Suara.com - Konsultan politik pasangan calon gubernur dan wakil gubernur Jakarta Anies Baswedan-Sandiaga Uno, Eep Saefullah Fatah, mengungkap faktor penyebab pasangan nomor urut tiga meraup suara lebih dari 35 persen atau hampir menyamai pasangan petahana, Basuki Tjahaja Purnama (Ahok)-Djarot Saiful Hidayat di pilkada putaran pertama, Rabu (15/2/2017).

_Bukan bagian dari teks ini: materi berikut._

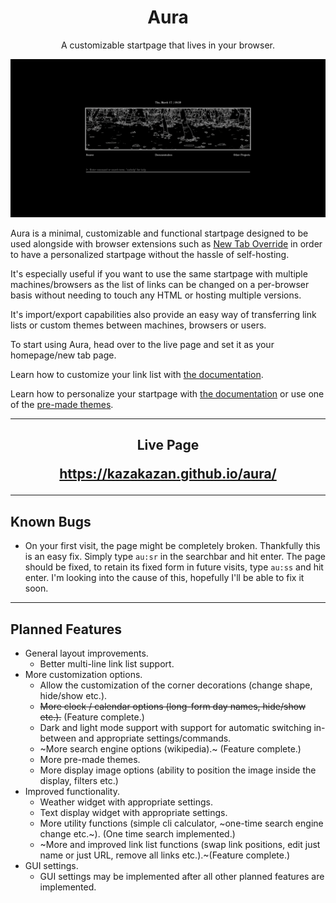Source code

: <h1 align="center"> Aura </h1>

<p align="center"> A customizable startpage that lives in your browser.  </p>

![Preview](Templates/default.png)

Aura is a minimal, customizable and functional startpage designed to be used alongside with browser extensions such as <a href="https://addons.mozilla.org/en-US/firefox/addon/new-tab-override/">New Tab Override</a>  in order to have a personalized startpage without the hassle of self-hosting.

It's especially useful if you want to use the same startpage with multiple machines/browsers as the list of links can be changed on a per-browser basis without needing to touch any HTML or hosting multiple versions.

It's import/export capabilities also provide an easy way of transferring link lists or custom themes between machines, browsers or users.

To start using Aura, head over to the live page and set it as your homepage/new tab page.

Learn how to customize your link list with <a href="https://github.com/KazaKazan/aura/blob/main/commands.md#link-list-commands">the documentation</a>.

Learn how to personalize your startpage with <a href="https://github.com/KazaKazan/aura/blob/main/commands.md#theming">the documentation</a> or use one of the <a href="https://github.com/KazaKazan/aura/blob/main/templates.md">pre-made themes</a>.

---

<h2 align="center"> Live Page

https://kazakazan.github.io/aura/</h2>

---

<h2> Known Bugs </h2>

* On your first visit, the page might be completely broken. Thankfully this is  an easy fix. Simply type `au:sr` in the searchbar and hit enter. The page should be fixed, to retain its fixed form in future visits, type `au:ss` and hit enter. I'm looking into the cause of this, hopefully I'll be able to fix it soon.

---

<h2> Planned Features </h2>

* General layout improvements.
  * Better multi-line link list support.
* More customization options.
  * Allow the customization of the corner decorations (change shape, hide/show etc.).
  * ~~More clock / calendar options (long-form day names, hide/show etc.).~~ (Feature complete.)
  * Dark and light mode support with support for automatic switching in-between and appropriate settings/commands.
  * ~More search engine options (wikipedia).~ (Feature complete.)
  * More pre-made themes.
  * More display image options (ability to position the image inside the display, filters etc.)
* Improved functionality.
  * Weather widget with appropriate settings.
  * Text display widget with appropriate settings.
  * More utility functions (simple cli calculator, ~one-time search engine change etc.~). (One time search implemented.)
  * ~More and improved link list functions (swap link positions, edit just name or just URL, remove all links etc.).~(Feature complete.)
* GUI settings.
  * GUI settings may be implemented after all other planned features are implemented.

"Jadi Demokrat solid dengan nomor satu, PDIP solid ke nomor dua. Sisanya partai lain, itu kurang. Misal PPP, 47 persen ke sini (ke Anies-Sandi)," kata Eep di DPP Partai Gerindra, Jalan R. M. Harsono, Ragunan, Jakarta Selatan, Kamis (16/2/2017).
Pilkada Jakarta diikuti tiga pasang calon gubernur dan wakil gubernur. Pertama, Agus Harimurti Yudhoyono-Sylviana Murni yang diusung Partai Demokrat, PPP, PKB dan PAN. Kedua, Basuki Tjahaja Purnama-Djarot Saiful Hidayat yang mendapat dukungan dari PDI Perjuangan, Partai Golkar, Partai Hanura dan Partai Nasdem. Ketiga, Anies Baswedan-Sandiaga Uno yang diusung Partai Gerindra dan Partai Keadilan Sejahtera.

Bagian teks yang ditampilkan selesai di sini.